┏━━
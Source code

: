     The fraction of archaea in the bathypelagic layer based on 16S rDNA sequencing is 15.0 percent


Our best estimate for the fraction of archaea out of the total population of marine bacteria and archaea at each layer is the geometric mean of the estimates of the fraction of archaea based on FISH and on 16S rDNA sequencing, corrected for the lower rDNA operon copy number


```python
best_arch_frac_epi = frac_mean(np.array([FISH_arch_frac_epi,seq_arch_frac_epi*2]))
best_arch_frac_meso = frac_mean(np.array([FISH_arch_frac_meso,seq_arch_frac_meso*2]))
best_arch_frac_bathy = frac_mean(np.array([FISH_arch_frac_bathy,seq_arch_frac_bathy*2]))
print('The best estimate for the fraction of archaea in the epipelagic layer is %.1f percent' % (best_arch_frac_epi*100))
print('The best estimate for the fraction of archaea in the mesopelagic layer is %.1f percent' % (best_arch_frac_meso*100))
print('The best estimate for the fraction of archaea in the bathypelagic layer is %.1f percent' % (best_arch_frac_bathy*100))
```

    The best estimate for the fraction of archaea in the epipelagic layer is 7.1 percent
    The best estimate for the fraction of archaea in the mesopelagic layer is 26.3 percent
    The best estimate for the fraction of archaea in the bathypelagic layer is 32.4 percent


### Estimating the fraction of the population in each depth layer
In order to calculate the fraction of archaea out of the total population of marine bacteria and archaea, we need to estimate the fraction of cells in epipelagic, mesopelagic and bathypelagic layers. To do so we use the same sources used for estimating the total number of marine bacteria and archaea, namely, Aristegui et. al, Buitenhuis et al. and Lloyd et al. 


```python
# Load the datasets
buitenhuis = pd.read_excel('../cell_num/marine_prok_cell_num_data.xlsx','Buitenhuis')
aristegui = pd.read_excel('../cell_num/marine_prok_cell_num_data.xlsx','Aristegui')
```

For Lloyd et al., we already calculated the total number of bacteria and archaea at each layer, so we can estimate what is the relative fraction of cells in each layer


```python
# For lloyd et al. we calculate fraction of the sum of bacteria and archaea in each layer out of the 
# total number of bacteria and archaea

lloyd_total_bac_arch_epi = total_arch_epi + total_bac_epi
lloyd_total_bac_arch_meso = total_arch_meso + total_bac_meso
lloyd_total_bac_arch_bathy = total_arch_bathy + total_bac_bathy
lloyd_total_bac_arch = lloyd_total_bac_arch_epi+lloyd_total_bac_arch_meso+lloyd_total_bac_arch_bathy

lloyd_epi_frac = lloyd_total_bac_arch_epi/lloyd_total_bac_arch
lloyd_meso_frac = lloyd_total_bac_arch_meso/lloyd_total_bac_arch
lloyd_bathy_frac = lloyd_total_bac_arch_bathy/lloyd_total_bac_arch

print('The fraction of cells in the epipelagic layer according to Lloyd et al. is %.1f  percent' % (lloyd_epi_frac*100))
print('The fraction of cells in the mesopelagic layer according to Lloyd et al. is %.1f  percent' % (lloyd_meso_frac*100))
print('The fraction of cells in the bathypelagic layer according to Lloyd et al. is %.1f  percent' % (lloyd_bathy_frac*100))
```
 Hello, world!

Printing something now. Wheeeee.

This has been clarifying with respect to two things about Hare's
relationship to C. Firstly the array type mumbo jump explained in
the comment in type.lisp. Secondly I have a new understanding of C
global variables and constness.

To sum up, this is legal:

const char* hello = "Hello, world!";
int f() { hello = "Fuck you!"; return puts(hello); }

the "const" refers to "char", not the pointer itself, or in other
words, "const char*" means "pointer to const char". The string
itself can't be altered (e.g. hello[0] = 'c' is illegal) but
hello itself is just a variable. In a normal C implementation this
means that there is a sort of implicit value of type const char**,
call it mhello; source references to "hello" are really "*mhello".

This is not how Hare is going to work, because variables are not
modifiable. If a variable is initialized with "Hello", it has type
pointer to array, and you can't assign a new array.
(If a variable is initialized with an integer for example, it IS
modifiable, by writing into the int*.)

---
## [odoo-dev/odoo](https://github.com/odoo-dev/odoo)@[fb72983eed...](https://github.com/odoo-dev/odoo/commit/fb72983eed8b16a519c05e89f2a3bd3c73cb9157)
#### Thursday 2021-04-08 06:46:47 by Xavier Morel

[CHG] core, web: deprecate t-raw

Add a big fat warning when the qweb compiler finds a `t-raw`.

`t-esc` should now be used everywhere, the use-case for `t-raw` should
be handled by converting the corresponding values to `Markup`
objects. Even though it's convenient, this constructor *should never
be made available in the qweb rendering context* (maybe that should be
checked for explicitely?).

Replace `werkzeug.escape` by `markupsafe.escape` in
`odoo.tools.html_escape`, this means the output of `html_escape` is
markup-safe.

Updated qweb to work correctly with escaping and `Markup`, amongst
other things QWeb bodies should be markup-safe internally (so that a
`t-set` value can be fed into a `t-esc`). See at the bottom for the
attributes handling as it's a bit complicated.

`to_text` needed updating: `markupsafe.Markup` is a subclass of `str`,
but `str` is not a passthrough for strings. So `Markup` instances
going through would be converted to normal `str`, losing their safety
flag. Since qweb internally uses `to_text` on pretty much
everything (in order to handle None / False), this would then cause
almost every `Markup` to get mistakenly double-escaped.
┗━━
- WHAT THE TASK ASKS -
Go through the material and set every line down again exactly.

- ANSWER FOR THE TASK -
Source code

:     The fraction of archaea in the bathypelagic layer based on 16S rDNA sequencing is 15.0 percent


Our best estimate for the fraction of archaea out of the total population of marine bacteria and archaea at each layer is the geometric mean of the estimates of the fraction of archaea based on FISH and on 16S rDNA sequencing, corrected for the lower rDNA operon copy number


```python
best_arch_frac_epi = frac_mean(np.array([FISH_arch_frac_epi,seq_arch_frac_epi*2]))
best_arch_frac_meso = frac_mean(np.array([FISH_arch_frac_meso,seq_arch_frac_meso*2]))
best_arch_frac_bathy = frac_mean(np.array([FISH_arch_frac_bathy,seq_arch_frac_bathy*2]))
print('The best estimate for the fraction of archaea in the epipelagic layer is %.1f percent' % (best_arch_frac_epi*100))
print('The best estimate for the fraction of archaea in the mesopelagic layer is %.1f percent' % (best_arch_frac_meso*100))
print('The best estimate for the fraction of archaea in the bathypelagic layer is %.1f percent' % (best_arch_frac_bathy*100))
```

    The best estimate for the fraction of archaea in the epipelagic layer is 7.1 percent
    The best estimate for the fraction of archaea in the mesopelagic layer is 26.3 percent
    The best estimate for the fraction of archaea in the bathypelagic layer is 32.4 percent


### Estimating the fraction of the population in each depth layer
In order to calculate the fraction of archaea out of the total population of marine bacteria and archaea, we need to estimate the fraction of cells in epipelagic, mesopelagic and bathypelagic layers. To do so we use the same sources used for estimating the total number of marine bacteria and archaea, namely, Aristegui et. al, Buitenhuis et al. and Lloyd et al. 


```python
# Load the datasets
buitenhuis = pd.read_excel('../cell_num/marine_prok_cell_num_data.xlsx','Buitenhuis')
aristegui = pd.read_excel('../cell_num/marine_prok_cell_num_data.xlsx','Aristegui')
```

For Lloyd et al., we already calculated the total number of bacteria and archaea at each layer, so we can estimate what is the relative fraction of cells in each layer


```python
# For lloyd et al. we calculate fraction of the sum of bacteria and archaea in each layer out of the 
# total number of bacteria and archaea

lloyd_total_bac_arch_epi = total_arch_epi + total_bac_epi
lloyd_total_bac_arch_meso = total_arch_meso + total_bac_meso
lloyd_total_bac_arch_bathy = total_arch_bathy + total_bac_bathy
lloyd_total_bac_arch = lloyd_total_bac_arch_epi+lloyd_total_bac_arch_meso+lloyd_total_bac_arch_bathy

lloyd_epi_frac = lloyd_total_bac_arch_epi/lloyd_total_bac_arch
lloyd_meso_frac = lloyd_total_bac_arch_meso/lloyd_total_bac_arch
lloyd_bathy_frac = lloyd_total_bac_arch_bathy/lloyd_total_bac_arch

print('The fraction of cells in the epipelagic layer according to Lloyd et al. is %.1f  percent' % (lloyd_epi_frac*100))
print('The fraction of cells in the mesopelagic layer according to Lloyd et al. is %.1f  percent' % (lloyd_meso_frac*100))
print('The fraction of cells in the bathypelagic layer according to Lloyd et al. is %.1f  percent' % (lloyd_bathy_frac*100))
```
 Hello, world!

Printing something now. Wheeeee.

This has been clarifying with respect to two things about Hare's
relationship to C. Firstly the array type mumbo jump explained in
the comment in type.lisp. Secondly I have a new understanding of C
global variables and constness.

To sum up, this is legal:

const char* hello = "Hello, world!";
int f() { hello = "Fuck you!"; return puts(hello); }

the "const" refers to "char", not the pointer itself, or in other
words, "const char*" means "pointer to const char". The string
itself can't be altered (e.g. hello[0] = 'c' is illegal) but
hello itself is just a variable. In a normal C implementation this
means that there is a sort of implicit value of type const char**,
call it mhello; source references to "hello" are really "*mhello".

This is not how Hare is going to work, because variables are not
modifiable. If a variable is initialized with "Hello", it has type
pointer to array, and you can't assign a new array.
(If a variable is initialized with an integer for example, it IS
modifiable, by writing into the int*.)

---
## [odoo-dev/odoo](https://github.com/odoo-dev/odoo)@[fb72983eed...](https://github.com/odoo-dev/odoo/commit/fb72983eed8b16a519c05e89f2a3bd3c73cb9157)
#### Thursday 2021-04-08 06:46:47 by Xavier Morel

[CHG] core, web: deprecate t-raw

Add a big fat warning when the qweb compiler finds a `t-raw`.

`t-esc` should now be used everywhere, the use-case for `t-raw` should
be handled by converting the corresponding values to `Markup`
objects. Even though it's convenient, this constructor *should never
be made available in the qweb rendering context* (maybe that should be
checked for explicitely?).

Replace `werkzeug.escape` by `markupsafe.escape` in
`odoo.tools.html_escape`, this means the output of `html_escape` is
markup-safe.

Updated qweb to work correctly with escaping and `Markup`, amongst
other things QWeb bodies should be markup-safe internally (so that a
`t-set` value can be fed into a `t-esc`). See at the bottom for the
attributes handling as it's a bit complicated.

`to_text` needed updating: `markupsafe.Markup` is a subclass of `str`,
but `str` is not a passthrough for strings. So `Markup` instances
going through would be converted to normal `str`, losing their safety
flag. Since qweb internally uses `to_text` on pretty much
everything (in order to handle None / False), this would then cause
almost every `Markup` to get mistakenly double-escaped.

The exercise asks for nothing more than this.